Specifically, The Name of the Wind doesn’t have much of a plot either. Instead, it meanders through Kvothe’s life as if it were a memoir.* At first, it seems like defeating the evil Chandrian will be the plot, since they kill Kvothe’s parents early in the story. But that ultimately comes to nothing. Kvothe learns a little more about the Chandrian by the end, but otherwise nothing happens on that front. The Chandrian could still be part of the series plot, but they don’t feature much in this book. Instead, Kvothe simply solves a series of problems as they come. There’s no rising action, no increased stakes. If anything, Kvothe’s problems are more intense at the beginning than they are at the end, as he goes from avoiding starvation to getting good grades in school.
Without a plot to resolve, the book has nothing to base its climax around. It’s like if the first Star Wars film was just about training to join the rebellion. Sure, defeating the empire could still work as a throughline for the trilogy, but A New Hope would just be Luke messing around at X-Wing school.
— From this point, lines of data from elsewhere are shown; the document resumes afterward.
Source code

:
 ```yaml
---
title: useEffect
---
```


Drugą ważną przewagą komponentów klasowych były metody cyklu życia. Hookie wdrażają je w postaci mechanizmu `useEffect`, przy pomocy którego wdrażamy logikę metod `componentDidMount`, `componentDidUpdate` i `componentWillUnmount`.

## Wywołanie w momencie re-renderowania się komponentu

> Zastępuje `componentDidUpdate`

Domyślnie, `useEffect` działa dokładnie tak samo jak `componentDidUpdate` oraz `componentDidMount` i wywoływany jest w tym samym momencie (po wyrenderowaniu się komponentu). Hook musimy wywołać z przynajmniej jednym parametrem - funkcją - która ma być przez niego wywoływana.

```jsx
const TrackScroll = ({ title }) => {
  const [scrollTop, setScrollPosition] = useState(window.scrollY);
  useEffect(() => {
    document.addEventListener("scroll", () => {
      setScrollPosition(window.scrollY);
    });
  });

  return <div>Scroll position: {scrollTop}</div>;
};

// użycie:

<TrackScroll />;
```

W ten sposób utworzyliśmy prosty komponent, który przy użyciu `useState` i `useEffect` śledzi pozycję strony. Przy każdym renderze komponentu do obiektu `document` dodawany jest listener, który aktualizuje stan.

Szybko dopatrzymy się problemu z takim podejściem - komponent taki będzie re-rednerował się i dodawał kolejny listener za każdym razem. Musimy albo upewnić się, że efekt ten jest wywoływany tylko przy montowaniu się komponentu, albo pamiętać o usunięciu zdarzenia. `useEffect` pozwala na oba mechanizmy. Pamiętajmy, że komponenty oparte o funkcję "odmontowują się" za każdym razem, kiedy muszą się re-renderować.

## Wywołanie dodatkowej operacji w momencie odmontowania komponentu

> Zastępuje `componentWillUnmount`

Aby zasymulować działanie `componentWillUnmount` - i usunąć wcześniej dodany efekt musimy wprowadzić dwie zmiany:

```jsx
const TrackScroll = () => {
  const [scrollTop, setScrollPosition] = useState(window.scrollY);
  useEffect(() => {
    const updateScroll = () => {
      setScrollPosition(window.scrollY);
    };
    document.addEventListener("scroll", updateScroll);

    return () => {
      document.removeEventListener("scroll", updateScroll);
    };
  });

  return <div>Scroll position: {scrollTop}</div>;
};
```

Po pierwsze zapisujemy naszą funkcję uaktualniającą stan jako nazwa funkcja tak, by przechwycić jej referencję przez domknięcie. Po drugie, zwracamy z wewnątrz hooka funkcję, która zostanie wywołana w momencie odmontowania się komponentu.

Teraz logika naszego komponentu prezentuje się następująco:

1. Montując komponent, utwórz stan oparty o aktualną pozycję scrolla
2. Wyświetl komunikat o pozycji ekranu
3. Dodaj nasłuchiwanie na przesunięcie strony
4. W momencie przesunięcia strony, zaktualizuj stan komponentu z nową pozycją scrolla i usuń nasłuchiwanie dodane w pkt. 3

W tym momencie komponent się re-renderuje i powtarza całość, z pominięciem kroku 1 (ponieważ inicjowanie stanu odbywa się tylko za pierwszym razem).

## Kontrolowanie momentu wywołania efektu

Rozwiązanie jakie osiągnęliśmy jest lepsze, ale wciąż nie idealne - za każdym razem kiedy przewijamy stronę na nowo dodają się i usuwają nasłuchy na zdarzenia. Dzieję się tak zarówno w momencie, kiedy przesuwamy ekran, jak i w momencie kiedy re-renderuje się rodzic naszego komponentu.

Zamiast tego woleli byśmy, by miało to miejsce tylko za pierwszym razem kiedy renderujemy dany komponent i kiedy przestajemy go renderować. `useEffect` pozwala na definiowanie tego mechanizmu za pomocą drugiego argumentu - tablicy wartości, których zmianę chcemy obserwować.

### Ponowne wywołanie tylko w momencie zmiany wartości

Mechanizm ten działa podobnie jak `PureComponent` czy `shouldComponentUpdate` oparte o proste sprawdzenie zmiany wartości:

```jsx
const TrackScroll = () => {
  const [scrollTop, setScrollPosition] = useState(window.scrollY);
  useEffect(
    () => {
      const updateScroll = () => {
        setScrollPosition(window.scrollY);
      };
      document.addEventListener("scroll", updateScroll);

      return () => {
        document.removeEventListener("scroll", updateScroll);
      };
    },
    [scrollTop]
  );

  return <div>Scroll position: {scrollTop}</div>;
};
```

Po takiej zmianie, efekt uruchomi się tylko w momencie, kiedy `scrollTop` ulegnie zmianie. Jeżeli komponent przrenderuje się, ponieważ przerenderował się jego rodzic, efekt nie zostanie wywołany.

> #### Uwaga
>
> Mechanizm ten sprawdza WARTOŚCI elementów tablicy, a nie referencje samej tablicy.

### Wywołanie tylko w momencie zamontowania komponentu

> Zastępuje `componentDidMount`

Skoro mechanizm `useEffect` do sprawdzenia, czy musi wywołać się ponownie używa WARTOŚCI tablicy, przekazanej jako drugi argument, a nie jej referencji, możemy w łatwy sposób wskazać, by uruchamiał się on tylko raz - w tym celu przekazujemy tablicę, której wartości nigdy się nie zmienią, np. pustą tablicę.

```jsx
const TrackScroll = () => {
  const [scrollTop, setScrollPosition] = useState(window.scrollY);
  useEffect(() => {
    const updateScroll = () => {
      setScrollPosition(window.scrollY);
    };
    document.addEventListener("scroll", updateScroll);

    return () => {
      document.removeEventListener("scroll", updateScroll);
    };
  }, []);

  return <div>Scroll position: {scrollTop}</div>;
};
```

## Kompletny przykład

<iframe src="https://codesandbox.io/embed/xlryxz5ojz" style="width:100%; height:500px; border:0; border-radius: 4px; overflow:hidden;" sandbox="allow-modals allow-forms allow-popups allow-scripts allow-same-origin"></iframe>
Doesn’t sound super engaging.
A strong beginning convinces people to read the story. A strong ending convinces people to read the next story. Your audience will remember the ending for a long time, both because it’s the last part of the story they experience and because there’s an expectation that things will click together at the end. This is obviously important when you’re writing a series, but it matters for standalone stories too. You want readers to recommend your story to their friends and look up your other works. Also, you probably want your stories to be good. None of that works if your ending is anticlimactic.